[Supplied records — start]
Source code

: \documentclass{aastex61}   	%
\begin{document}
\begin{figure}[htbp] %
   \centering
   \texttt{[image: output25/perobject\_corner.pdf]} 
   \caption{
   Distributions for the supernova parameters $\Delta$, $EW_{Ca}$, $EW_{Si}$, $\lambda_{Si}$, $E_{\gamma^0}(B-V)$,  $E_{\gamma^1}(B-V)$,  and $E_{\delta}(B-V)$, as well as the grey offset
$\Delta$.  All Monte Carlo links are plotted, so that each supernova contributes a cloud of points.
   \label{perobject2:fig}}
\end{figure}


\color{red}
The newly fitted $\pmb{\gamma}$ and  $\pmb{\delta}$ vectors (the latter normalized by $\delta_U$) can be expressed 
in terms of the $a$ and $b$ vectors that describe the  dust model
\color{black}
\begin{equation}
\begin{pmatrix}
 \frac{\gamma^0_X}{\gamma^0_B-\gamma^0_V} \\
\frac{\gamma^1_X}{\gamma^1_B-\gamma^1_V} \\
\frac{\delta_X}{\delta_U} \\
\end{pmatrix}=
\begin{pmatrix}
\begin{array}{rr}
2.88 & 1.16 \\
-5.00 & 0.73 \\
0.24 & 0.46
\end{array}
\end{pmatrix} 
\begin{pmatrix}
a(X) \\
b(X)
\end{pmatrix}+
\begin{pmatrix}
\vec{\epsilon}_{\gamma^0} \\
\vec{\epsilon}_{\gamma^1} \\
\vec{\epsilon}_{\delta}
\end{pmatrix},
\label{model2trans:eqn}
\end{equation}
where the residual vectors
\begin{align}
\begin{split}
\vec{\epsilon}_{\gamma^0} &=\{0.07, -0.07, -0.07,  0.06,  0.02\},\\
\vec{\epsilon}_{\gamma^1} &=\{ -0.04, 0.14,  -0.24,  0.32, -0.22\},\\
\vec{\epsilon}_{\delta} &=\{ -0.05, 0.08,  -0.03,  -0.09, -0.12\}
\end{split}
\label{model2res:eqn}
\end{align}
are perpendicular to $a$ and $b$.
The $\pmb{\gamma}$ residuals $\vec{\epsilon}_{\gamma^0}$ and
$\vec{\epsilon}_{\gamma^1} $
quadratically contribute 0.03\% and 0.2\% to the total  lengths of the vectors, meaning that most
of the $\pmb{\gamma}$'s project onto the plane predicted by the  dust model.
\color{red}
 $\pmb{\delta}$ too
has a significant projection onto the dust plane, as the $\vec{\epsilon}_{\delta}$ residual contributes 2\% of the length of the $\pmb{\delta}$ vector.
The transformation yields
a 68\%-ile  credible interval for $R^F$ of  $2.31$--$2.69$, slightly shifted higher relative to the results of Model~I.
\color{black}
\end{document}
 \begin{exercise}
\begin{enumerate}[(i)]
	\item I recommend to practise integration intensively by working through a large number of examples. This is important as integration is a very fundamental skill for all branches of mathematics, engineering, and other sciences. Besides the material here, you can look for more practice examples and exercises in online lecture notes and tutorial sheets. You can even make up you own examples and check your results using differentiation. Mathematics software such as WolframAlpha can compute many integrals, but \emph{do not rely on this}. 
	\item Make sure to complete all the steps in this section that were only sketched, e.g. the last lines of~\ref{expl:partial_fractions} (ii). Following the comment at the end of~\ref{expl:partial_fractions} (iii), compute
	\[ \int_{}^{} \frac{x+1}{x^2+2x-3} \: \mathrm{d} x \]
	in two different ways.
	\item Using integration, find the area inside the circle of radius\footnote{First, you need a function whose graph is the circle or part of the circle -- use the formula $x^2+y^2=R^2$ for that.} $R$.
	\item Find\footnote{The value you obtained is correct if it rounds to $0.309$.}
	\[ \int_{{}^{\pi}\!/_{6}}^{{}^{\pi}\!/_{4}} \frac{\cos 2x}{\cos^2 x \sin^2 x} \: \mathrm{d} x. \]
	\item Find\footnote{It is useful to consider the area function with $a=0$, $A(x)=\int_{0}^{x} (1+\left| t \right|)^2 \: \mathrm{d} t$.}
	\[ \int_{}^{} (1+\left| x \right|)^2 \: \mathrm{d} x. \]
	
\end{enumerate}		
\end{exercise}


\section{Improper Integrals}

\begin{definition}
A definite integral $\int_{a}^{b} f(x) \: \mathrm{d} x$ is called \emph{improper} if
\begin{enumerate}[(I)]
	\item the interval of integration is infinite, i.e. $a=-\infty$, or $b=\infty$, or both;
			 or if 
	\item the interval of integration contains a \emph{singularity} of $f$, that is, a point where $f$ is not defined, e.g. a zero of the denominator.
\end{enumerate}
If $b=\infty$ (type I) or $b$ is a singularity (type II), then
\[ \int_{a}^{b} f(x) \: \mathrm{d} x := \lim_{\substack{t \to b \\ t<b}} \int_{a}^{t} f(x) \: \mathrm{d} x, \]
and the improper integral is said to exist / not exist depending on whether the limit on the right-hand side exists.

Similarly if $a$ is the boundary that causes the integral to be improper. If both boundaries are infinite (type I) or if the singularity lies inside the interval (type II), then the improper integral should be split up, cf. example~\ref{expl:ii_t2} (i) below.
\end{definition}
[Supplied records — finish]
Reproduce the data above in full, with no line missing.

Source code

: \documentclass{aastex61}   	%
\begin{document}
\begin{figure}[htbp] %
   \centering
   \texttt{[image: output25/perobject\_corner.pdf]} 
   \caption{
   Distributions for the supernova parameters $\Delta$, $EW_{Ca}$, $EW_{Si}$, $\lambda_{Si}$, $E_{\gamma^0}(B-V)$,  $E_{\gamma^1}(B-V)$,  and $E_{\delta}(B-V)$, as well as the grey offset
$\Delta$.  All Monte Carlo links are plotted, so that each supernova contributes a cloud of points.
   \label{perobject2:fig}}
\end{figure}


\color{red}
The newly fitted $\pmb{\gamma}$ and  $\pmb{\delta}$ vectors (the latter normalized by $\delta_U$) can be expressed 
in terms of the $a$ and $b$ vectors that describe the  dust model
\color{black}
\begin{equation}
\begin{pmatrix}
 \frac{\gamma^0_X}{\gamma^0_B-\gamma^0_V} \\
\frac{\gamma^1_X}{\gamma^1_B-\gamma^1_V} \\
\frac{\delta_X}{\delta_U} \\
\end{pmatrix}=
\begin{pmatrix}
\begin{array}{rr}
2.88 & 1.16 \\
-5.00 & 0.73 \\
0.24 & 0.46
\end{array}
\end{pmatrix} 
\begin{pmatrix}
a(X) \\
b(X)
\end{pmatrix}+
\begin{pmatrix}
\vec{\epsilon}_{\gamma^0} \\
\vec{\epsilon}_{\gamma^1} \\
\vec{\epsilon}_{\delta}
\end{pmatrix},
\label{model2trans:eqn}
\end{equation}
where the residual vectors
\begin{align}
\begin{split}
\vec{\epsilon}_{\gamma^0} &=\{0.07, -0.07, -0.07,  0.06,  0.02\},\\
\vec{\epsilon}_{\gamma^1} &=\{ -0.04, 0.14,  -0.24,  0.32, -0.22\},\\
\vec{\epsilon}_{\delta} &=\{ -0.05, 0.08,  -0.03,  -0.09, -0.12\}
\end{split}
\label{model2res:eqn}
\end{align}
are perpendicular to $a$ and $b$.
The $\pmb{\gamma}$ residuals $\vec{\epsilon}_{\gamma^0}$ and
$\vec{\epsilon}_{\gamma^1} $
quadratically contribute 0.03\% and 0.2\% to the total  lengths of the vectors, meaning that most
of the $\pmb{\gamma}$'s project onto the plane predicted by the  dust model.
\color{red}
 $\pmb{\delta}$ too
has a significant projection onto the dust plane, as the $\vec{\epsilon}_{\delta}$ residual contributes 2\% of the length of the $\pmb{\delta}$ vector.
The transformation yields
a 68\%-ile  credible interval for $R^F$ of  $2.31$--$2.69$, slightly shifted higher relative to the results of Model~I.
\color{black}
\end{document}
 \begin{exercise}
\begin{enumerate}[(i)]
	\item I recommend to practise integration intensively by working through a large number of examples. This is important as integration is a very fundamental skill for all branches of mathematics, engineering, and other sciences. Besides the material here, you can look for more practice examples and exercises in online lecture notes and tutorial sheets. You can even make up you own examples and check your results using differentiation. Mathematics software such as WolframAlpha can compute many integrals, but \emph{do not rely on this}. 
	\item Make sure to complete all the steps in this section that were only sketched, e.g. the last lines of~\ref{expl:partial_fractions} (ii). Following the comment at the end of~\ref{expl:partial_fractions} (iii), compute
	\[ \int_{}^{} \frac{x+1}{x^2+2x-3} \: \mathrm{d} x \]
	in two different ways.
	\item Using integration, find the area inside the circle of radius\footnote{First, you need a function whose graph is the circle or part of the circle -- use the formula $x^2+y^2=R^2$ for that.} $R$.
	\item Find\footnote{The value you obtained is correct if it rounds to $0.309$.}
	\[ \int_{{}^{\pi}\!/_{6}}^{{}^{\pi}\!/_{4}} \frac{\cos 2x}{\cos^2 x \sin^2 x} \: \mathrm{d} x. \]
	\item Find\footnote{It is useful to consider the area function with $a=0$, $A(x)=\int_{0}^{x} (1+\left| t \right|)^2 \: \mathrm{d} t$.}
	\[ \int_{}^{} (1+\left| x \right|)^2 \: \mathrm{d} x. \]
	
\end{enumerate}		
\end{exercise}


\section{Improper Integrals}

\begin{definition}
A definite integral $\int_{a}^{b} f(x) \: \mathrm{d} x$ is called \emph{improper} if
\begin{enumerate}[(I)]
	\item the interval of integration is infinite, i.e. $a=-\infty$, or $b=\infty$, or both;
			 or if 
	\item the interval of integration contains a \emph{singularity} of $f$, that is, a point where $f$ is not defined, e.g. a zero of the denominator.
\end{enumerate}
If $b=\infty$ (type I) or $b$ is a singularity (type II), then
\[ \int_{a}^{b} f(x) \: \mathrm{d} x := \lim_{\substack{t \to b \\ t<b}} \int_{a}^{t} f(x) \: \mathrm{d} x, \]
and the improper integral is said to exist / not exist depending on whether the limit on the right-hand side exists.

Similarly if $a$ is the boundary that causes the integral to be improper. If both boundaries are infinite (type I) or if the singularity lies inside the interval (type II), then the improper integral should be split up, cf. example~\ref{expl:ii_t2} (i) below.
\end{definition}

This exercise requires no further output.